2018 was a big year for O’Hare with the World Indoors in Birmingham and the Commonwealth Games on the Gold Coast, but it was, by his own admission, a disappointing one.
In spite of running some quick times, including breaking his own Scottish national 1500m record in the Monaco Diamond League meet with 3:32.11, he says he messed up.
Being a husband and father had changed things.
“I’ve always wanted to make sure I was doing the right thing for my running, to make sure that I was ready for races, and in an attempt to make sure everything was physically 100% right as well as mentally in terms of being prepared for a race, we overlooked the general happiness level,” he continues.
“Last year was tough. I had injury issues at the start of the year that knocked on through the whole year. My foot injury that had ruined the World Indoors carried on and ruined the Commonwealths and, while being away is hard, it makes it harder when you’re not achieving what you went out to achieve, when you’re not justifying it.
“Collectively, I was away for almost seven full months last year. That’s too much.
“When I was in Berlin for the Euros I’d been away at that point for two and half months and we had another two weeks to hang around in Europe until the Birmingham Diamond League. By the time I got home I’d been gone three months.
“When you’re younger you just absorb all of these things, but you can’t possibly comprehend – or I couldn’t – how difficult it would be to be away from my son; it’s a totally different ball game when it’s your own baby.”
In addition to the strain of being away, O’Hare was also worrying about things he’d previously never had to give a moment’s thought to, like that fact Ronan was now spending more time in daycare rather than with him. That, he says, was tough for his wife, so in turn it was also tough for him.
“It’s those tiny little things that people don’t think of, they add up to being so emotionally stressful,” he says.
“While last year’s track season was somewhat successful in terms of running fast, in my book it was still a disappointment, an unsuccessful year, and I think it was because I was drained, as well as having been injured.
“That was kind of hard to grasp for me, for someone who prides themselves on just getting it done, toughing it out, to fail because I was emotionally stressed or emotionally tired.
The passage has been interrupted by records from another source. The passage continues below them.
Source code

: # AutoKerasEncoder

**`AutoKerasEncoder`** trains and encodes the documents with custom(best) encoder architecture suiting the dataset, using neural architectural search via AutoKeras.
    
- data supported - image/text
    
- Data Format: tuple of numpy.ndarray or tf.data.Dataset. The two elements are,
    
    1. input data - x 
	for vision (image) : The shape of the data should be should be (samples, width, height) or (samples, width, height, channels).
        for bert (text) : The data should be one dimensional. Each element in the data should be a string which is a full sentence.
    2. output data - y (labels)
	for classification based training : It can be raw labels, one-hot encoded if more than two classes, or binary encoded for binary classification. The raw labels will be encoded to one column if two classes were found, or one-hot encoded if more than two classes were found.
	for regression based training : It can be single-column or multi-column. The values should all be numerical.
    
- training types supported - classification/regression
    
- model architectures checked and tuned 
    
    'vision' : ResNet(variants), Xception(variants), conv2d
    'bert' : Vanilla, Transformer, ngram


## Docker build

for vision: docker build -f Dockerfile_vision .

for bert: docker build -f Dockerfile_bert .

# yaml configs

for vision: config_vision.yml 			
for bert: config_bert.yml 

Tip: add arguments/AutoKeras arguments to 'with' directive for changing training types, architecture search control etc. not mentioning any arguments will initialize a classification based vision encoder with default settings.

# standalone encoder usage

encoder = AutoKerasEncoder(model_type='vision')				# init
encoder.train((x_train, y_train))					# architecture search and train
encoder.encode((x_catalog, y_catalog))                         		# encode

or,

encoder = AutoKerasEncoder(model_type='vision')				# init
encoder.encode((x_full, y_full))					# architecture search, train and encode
It seemed like such a pathetic reason to fail, but I’m not 18-19 years old anymore and I have the experience to be like ‘now we’ve identified the problem we can make sure it’s not a problem anymore’”.
As he prepared for the 2019 indoor season O’Hare adopted a new approach – one which saw him, as well as his training partners, skip their traditional altitude camp.
“I spoke to Terrence and said I honestly didn’t think it was worth going because the thought of leaving at that point was exhausting,” says O’Hare. “A couple of the other guys said the same thing, so the whole team decided to give altitude a miss and when I got to Glasgow for the European Indoors I was fresh as a daisy.
“I’d been away from home at that point for about two weeks rather than six weeks, and it was so refreshing to go into a major champs excited about competing and not just being excited to get home.”
The decision paid off, with O’Hare splitting the Ingebrigtsen brothers Jakob and Henrik, to clinch 3000m silver.
His year is now geared towards this October’s World Championships in Doha.
“I’m confident we can make it work outdoors as well,” says O’Hare, who opened his outdoor track season with a run of 13:48.66 over 5000m at the Payton Jordan Invitational and improved to 13:33.99 in Los Angeles last month before a win at the Vitality Westminster Mile (pictured above).
There will be challenges to overcome, of course, not least the late summer peak and the highly competitive nature of the men’s 1500m in the UK currently.
He also believes he has more to come in that event, but for now O’Hare is keen to keep his options open and hints at potentially doubling up in the 1500m and 5000m in the British Championships if he feels strong enough.
Arguably, however, his biggest challenge this year will be the arrival of his second child in July; “it’s going to be mayhem,” he laughs.
Tactically, though, he’s got the move covered.